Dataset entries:
◇ ◇ ◇ ◇ ◇ ◇ ◇

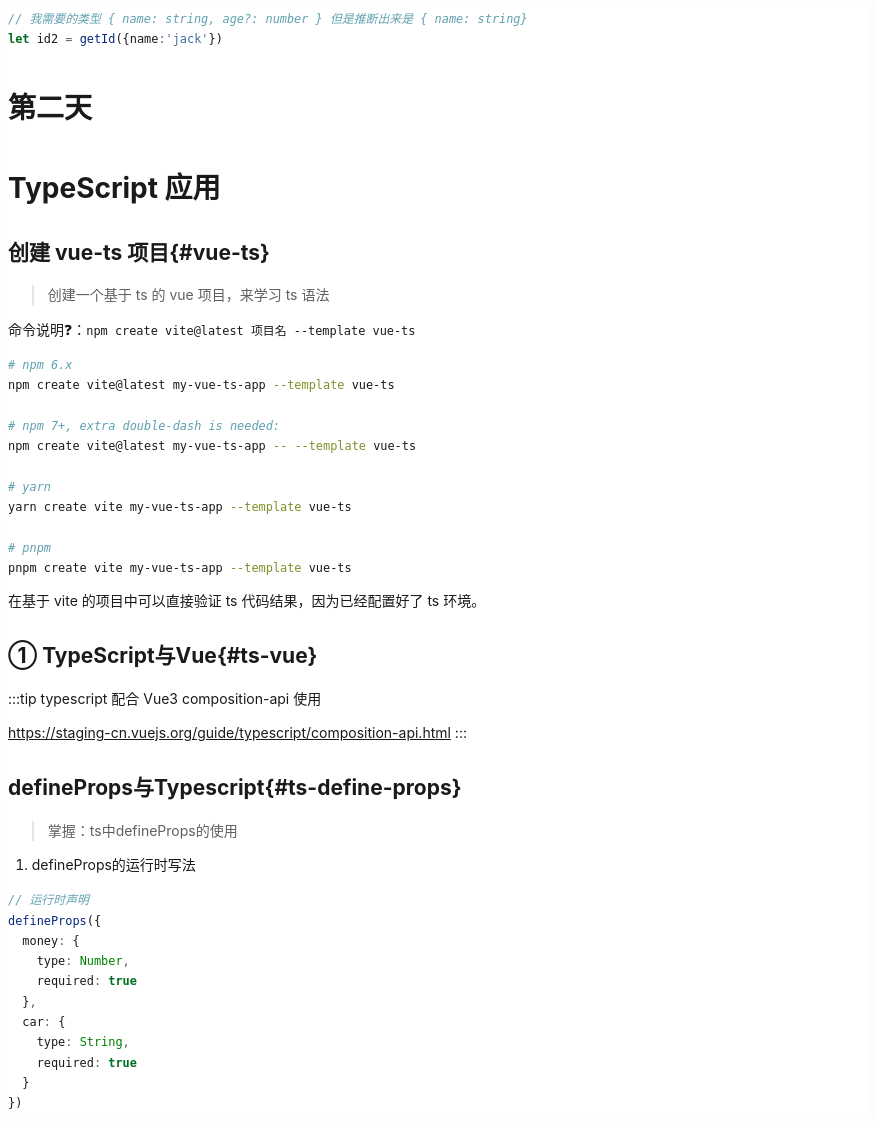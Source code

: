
 ```ts
// 我需要的类型 { name: string, age?: number } 但是推断出来是 { name: string}
let id2 = getId({name:'jack'})
```





# 第二天



# TypeScript 应用

## 创建 vue-ts 项目{#vue-ts}

> 创建一个基于 ts 的 vue 项目，来学习 ts 语法

命令说明❓：`npm create vite@latest 项目名 --template vue-ts`

```bash
# npm 6.x
npm create vite@latest my-vue-ts-app --template vue-ts

# npm 7+, extra double-dash is needed:
npm create vite@latest my-vue-ts-app -- --template vue-ts

# yarn
yarn create vite my-vue-ts-app --template vue-ts

# pnpm
pnpm create vite my-vue-ts-app --template vue-ts
```

在基于 vite 的项目中可以直接验证 ts 代码结果，因为已经配置好了 ts 环境。



## ① TypeScript与Vue{#ts-vue}

:::tip
typescript 配合 Vue3 composition-api 使用

https://staging-cn.vuejs.org/guide/typescript/composition-api.html
:::

## defineProps与Typescript{#ts-define-props}

> 掌握：ts中defineProps的使用

1. defineProps的运行时写法

```ts
// 运行时声明
defineProps({
  money: {
    type: Number,
    required: true
  },
  car: {
    type: String,
    required: true
  }
})
```
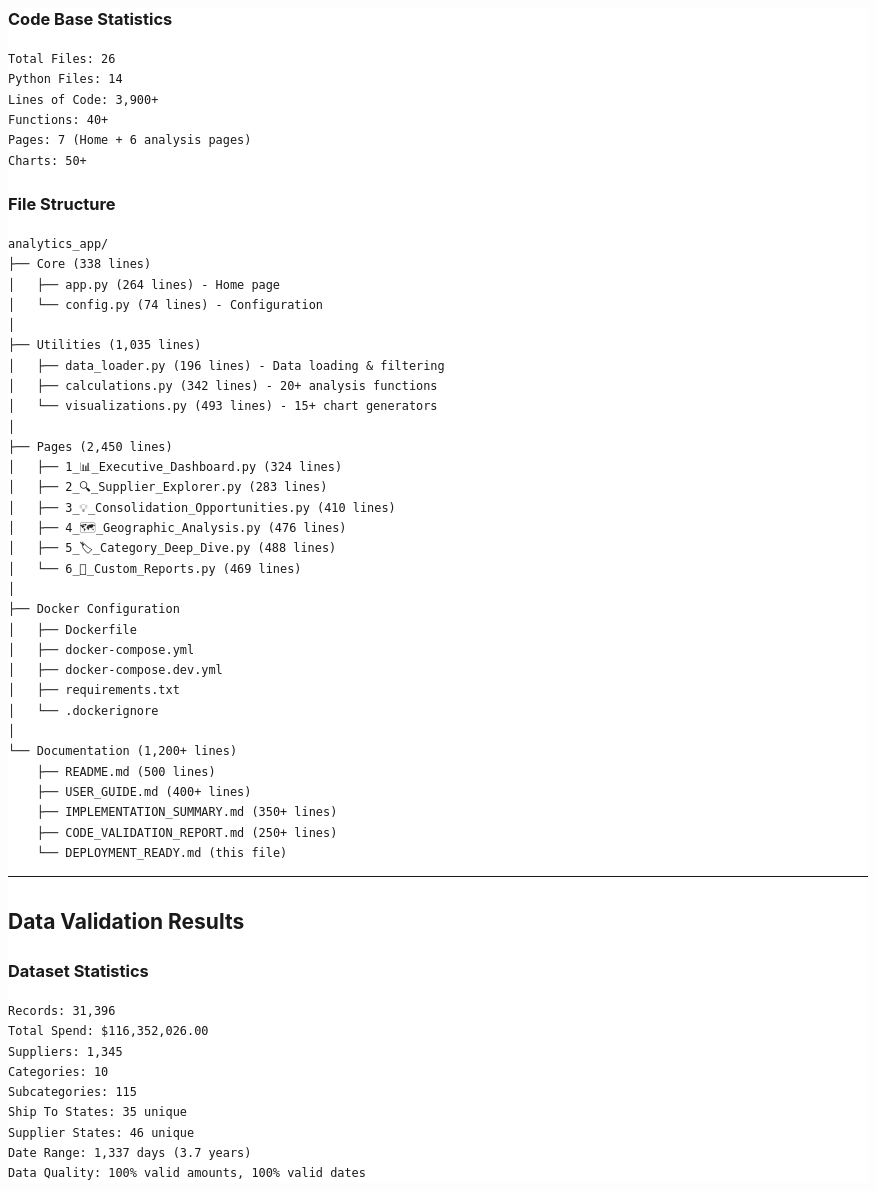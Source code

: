 ### Code Base Statistics
```
Total Files: 26
Python Files: 14
Lines of Code: 3,900+
Functions: 40+
Pages: 7 (Home + 6 analysis pages)
Charts: 50+
```

### File Structure
```
analytics_app/
├── Core (338 lines)
│   ├── app.py (264 lines) - Home page
│   └── config.py (74 lines) - Configuration
│
├── Utilities (1,035 lines)
│   ├── data_loader.py (196 lines) - Data loading & filtering
│   ├── calculations.py (342 lines) - 20+ analysis functions
│   └── visualizations.py (493 lines) - 15+ chart generators
│
├── Pages (2,450 lines)
│   ├── 1_📊_Executive_Dashboard.py (324 lines)
│   ├── 2_🔍_Supplier_Explorer.py (283 lines)
│   ├── 3_💡_Consolidation_Opportunities.py (410 lines)
│   ├── 4_🗺️_Geographic_Analysis.py (476 lines)
│   ├── 5_🏷️_Category_Deep_Dive.py (488 lines)
│   └── 6_📄_Custom_Reports.py (469 lines)
│
├── Docker Configuration
│   ├── Dockerfile
│   ├── docker-compose.yml
│   ├── docker-compose.dev.yml
│   ├── requirements.txt
│   └── .dockerignore
│
└── Documentation (1,200+ lines)
    ├── README.md (500 lines)
    ├── USER_GUIDE.md (400+ lines)
    ├── IMPLEMENTATION_SUMMARY.md (350+ lines)
    ├── CODE_VALIDATION_REPORT.md (250+ lines)
    └── DEPLOYMENT_READY.md (this file)
```

---

## Data Validation Results

### Dataset Statistics
```
Records: 31,396
Total Spend: $116,352,026.00
Suppliers: 1,345
Categories: 10
Subcategories: 115
Ship To States: 35 unique
Supplier States: 46 unique
Date Range: 1,337 days (3.7 years)
Data Quality: 100% valid amounts, 100% valid dates
```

◇ ◇ ◇ ◇ ◇ ◇ ◇

▶ [YOUR GOAL] What lines in the entries above include the string "yarn"? Return each one.

▶ [TASK ANSWER]
# yarn
yarn create vite my-vue-ts-app --template vue-ts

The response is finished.